I’m struggling with a specific use-case and wondering if anyone has any insight.
I have been using GPT-4-vision to extract data from medical test documents. There are a range of different formats.
GPT-4-vision does very well at identifying the correct table and extracting all of the data with the one key exception of branched rows.
Columns: Biomarker, Method, Analyte, Result
Unbranched row: 1 Biomarker, 1 Method, 1 Analyte, 1 Result (all values aligned horizontally)
Branched row: 1 Biomarker, 1 Method, 2 Analytes, 2 Results (Analyte and Result values are horizontally above and below Biomarker and Method).
(which rows are branched varies from document to document)
In these cases, the model usually extracts one of the branches (sometimes upper, sometimes lower) and ignores the other.
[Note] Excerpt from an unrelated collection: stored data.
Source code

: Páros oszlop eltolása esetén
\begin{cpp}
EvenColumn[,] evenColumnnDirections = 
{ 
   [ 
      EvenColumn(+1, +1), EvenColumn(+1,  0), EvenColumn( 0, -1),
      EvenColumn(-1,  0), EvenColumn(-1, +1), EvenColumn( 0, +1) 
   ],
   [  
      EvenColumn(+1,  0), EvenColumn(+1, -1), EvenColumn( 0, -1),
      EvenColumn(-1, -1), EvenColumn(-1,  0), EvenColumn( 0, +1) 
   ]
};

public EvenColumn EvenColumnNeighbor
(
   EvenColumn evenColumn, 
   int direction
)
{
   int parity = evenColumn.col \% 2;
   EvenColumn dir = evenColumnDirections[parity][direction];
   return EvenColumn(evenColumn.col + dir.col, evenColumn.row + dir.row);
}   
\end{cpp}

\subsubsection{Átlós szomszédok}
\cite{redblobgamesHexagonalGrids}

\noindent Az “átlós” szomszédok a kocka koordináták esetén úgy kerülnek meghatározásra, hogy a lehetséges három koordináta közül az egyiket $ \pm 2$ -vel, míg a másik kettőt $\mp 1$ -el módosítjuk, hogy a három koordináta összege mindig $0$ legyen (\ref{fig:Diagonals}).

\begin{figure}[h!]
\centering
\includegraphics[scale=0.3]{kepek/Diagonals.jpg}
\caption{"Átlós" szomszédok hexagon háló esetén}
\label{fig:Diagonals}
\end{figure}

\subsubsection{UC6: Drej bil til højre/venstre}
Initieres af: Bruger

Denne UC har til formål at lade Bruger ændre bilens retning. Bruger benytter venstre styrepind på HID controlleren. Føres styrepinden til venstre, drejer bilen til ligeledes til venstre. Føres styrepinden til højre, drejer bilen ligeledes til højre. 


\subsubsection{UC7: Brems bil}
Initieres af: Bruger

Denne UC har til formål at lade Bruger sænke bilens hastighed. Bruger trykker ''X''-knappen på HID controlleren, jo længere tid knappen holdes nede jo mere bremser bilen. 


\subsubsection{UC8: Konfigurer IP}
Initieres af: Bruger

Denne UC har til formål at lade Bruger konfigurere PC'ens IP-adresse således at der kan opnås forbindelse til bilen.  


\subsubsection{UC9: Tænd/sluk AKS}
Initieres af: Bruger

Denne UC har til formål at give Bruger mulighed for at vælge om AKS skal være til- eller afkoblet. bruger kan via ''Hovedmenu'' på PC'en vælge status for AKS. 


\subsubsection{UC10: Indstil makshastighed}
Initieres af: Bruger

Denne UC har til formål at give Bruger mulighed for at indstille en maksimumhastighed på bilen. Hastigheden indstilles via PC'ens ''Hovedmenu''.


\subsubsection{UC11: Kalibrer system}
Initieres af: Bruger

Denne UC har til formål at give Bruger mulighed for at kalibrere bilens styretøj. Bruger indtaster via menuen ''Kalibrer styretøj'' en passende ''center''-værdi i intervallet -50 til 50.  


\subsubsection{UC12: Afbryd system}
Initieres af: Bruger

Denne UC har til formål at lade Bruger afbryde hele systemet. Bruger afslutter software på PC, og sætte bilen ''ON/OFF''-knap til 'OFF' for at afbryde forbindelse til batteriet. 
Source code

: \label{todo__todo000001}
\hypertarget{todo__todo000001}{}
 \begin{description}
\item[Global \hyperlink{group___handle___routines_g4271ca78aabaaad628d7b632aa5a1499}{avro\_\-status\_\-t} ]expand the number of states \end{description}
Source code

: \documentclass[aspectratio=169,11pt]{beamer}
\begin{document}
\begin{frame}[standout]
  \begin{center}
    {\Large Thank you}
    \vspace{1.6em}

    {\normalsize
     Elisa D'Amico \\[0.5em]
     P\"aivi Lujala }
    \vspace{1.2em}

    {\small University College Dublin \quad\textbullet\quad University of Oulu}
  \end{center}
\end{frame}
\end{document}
I’m going crazy trying to word a prompt to get it to extract both branches. Some of the things I have tried include:
- Describing branched rows in every way I can think of (branched, shared, vertically-merged cells/values, etc.).
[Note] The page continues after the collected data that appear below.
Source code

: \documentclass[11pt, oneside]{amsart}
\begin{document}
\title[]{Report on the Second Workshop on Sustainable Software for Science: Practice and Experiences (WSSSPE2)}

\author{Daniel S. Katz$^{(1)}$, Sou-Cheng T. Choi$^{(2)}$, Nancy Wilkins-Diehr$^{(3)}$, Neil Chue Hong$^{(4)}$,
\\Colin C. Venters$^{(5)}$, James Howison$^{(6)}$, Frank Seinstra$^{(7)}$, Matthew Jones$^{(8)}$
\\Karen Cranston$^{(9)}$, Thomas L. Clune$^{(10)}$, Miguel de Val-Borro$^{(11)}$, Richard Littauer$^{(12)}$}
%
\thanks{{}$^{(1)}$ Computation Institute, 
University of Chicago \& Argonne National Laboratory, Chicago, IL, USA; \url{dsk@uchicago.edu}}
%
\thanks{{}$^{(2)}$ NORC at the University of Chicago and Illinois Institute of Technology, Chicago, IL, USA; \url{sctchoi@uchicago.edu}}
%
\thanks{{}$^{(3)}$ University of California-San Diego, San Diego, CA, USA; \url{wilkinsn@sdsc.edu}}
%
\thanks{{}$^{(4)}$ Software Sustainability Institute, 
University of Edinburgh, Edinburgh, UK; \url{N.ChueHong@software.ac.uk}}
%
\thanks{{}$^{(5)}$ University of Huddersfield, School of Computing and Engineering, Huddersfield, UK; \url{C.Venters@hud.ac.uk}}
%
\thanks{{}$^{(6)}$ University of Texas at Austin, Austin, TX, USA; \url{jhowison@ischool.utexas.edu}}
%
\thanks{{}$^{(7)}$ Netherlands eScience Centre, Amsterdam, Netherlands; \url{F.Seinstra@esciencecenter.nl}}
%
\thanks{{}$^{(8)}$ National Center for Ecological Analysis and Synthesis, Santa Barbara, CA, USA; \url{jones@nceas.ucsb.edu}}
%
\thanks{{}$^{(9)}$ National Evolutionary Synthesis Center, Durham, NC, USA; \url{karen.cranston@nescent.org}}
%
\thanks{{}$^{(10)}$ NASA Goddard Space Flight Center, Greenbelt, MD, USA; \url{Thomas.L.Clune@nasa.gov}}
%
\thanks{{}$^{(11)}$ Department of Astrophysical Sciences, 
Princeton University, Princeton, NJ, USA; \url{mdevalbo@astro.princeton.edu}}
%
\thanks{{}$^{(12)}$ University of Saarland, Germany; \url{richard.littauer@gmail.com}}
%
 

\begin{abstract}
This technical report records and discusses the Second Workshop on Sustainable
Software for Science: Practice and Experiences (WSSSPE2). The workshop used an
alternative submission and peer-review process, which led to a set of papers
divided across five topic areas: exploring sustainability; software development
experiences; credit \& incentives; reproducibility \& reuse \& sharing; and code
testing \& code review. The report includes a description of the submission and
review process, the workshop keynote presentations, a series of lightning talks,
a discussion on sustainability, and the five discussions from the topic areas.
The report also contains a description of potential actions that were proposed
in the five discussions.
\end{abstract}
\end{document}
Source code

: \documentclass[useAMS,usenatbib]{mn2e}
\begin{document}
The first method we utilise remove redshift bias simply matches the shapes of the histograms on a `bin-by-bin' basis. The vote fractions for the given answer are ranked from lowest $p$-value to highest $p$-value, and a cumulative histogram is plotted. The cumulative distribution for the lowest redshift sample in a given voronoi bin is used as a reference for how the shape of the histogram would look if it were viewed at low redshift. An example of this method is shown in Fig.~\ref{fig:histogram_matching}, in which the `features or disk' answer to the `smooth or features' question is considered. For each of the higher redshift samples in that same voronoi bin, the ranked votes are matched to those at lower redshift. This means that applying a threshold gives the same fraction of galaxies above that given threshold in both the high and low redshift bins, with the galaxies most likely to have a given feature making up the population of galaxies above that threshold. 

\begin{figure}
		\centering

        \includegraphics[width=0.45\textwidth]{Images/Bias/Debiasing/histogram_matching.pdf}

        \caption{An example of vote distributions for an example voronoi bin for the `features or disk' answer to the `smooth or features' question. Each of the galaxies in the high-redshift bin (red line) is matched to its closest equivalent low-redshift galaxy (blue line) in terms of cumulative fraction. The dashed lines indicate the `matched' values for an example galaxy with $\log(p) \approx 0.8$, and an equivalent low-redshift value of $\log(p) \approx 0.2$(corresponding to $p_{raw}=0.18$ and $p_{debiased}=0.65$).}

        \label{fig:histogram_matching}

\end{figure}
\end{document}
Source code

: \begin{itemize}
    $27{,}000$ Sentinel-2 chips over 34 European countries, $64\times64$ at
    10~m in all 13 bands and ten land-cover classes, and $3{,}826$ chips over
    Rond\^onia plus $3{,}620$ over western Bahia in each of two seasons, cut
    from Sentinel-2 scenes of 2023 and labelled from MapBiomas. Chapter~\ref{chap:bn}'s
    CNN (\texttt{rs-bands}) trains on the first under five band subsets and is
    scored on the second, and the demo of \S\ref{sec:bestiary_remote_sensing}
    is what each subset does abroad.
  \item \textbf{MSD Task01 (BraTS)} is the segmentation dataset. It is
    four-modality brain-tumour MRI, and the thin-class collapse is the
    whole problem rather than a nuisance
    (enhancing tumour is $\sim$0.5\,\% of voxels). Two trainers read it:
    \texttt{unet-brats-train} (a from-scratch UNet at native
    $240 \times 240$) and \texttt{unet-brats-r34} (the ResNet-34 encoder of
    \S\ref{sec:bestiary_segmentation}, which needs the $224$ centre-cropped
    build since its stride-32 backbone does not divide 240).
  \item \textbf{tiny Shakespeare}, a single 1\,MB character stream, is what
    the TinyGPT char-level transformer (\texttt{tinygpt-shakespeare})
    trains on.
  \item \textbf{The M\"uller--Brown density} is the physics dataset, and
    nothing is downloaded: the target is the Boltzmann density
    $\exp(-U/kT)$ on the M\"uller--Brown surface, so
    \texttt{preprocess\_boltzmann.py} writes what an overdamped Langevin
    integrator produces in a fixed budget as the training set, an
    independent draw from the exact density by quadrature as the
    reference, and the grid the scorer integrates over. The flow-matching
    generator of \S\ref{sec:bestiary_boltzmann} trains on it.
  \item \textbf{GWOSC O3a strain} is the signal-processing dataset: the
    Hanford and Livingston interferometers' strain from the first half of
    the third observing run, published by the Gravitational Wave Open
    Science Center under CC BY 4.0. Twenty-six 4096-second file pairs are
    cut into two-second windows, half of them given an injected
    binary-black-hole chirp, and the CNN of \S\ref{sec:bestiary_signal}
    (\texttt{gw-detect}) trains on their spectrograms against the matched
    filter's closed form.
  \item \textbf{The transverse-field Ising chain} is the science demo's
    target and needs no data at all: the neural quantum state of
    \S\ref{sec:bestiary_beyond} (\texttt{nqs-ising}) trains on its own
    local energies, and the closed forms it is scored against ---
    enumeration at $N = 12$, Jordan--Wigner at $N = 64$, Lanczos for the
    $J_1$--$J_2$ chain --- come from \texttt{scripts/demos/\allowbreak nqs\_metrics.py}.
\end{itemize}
- Telling it exactly which rows are branched (not feasible in production).
- Telling it to extract only the 2 Analyte and 2 Result values for a specific biomarker.
- Telling it to index the table by Result.
- Telling it to output the results in different formats (csv, html).
In frustration:
4. Telling it to extract only the Result column, and exactly how many values there should be (skipped the branched values, used values from a later table to fill in the number).
- Telling it to extract ALL WORDS in the image with no mention of a table (extracted all words except the branched values).
I’ve found examples online of extracting tables, but none with this sort of format. Has anyone found an approach for this?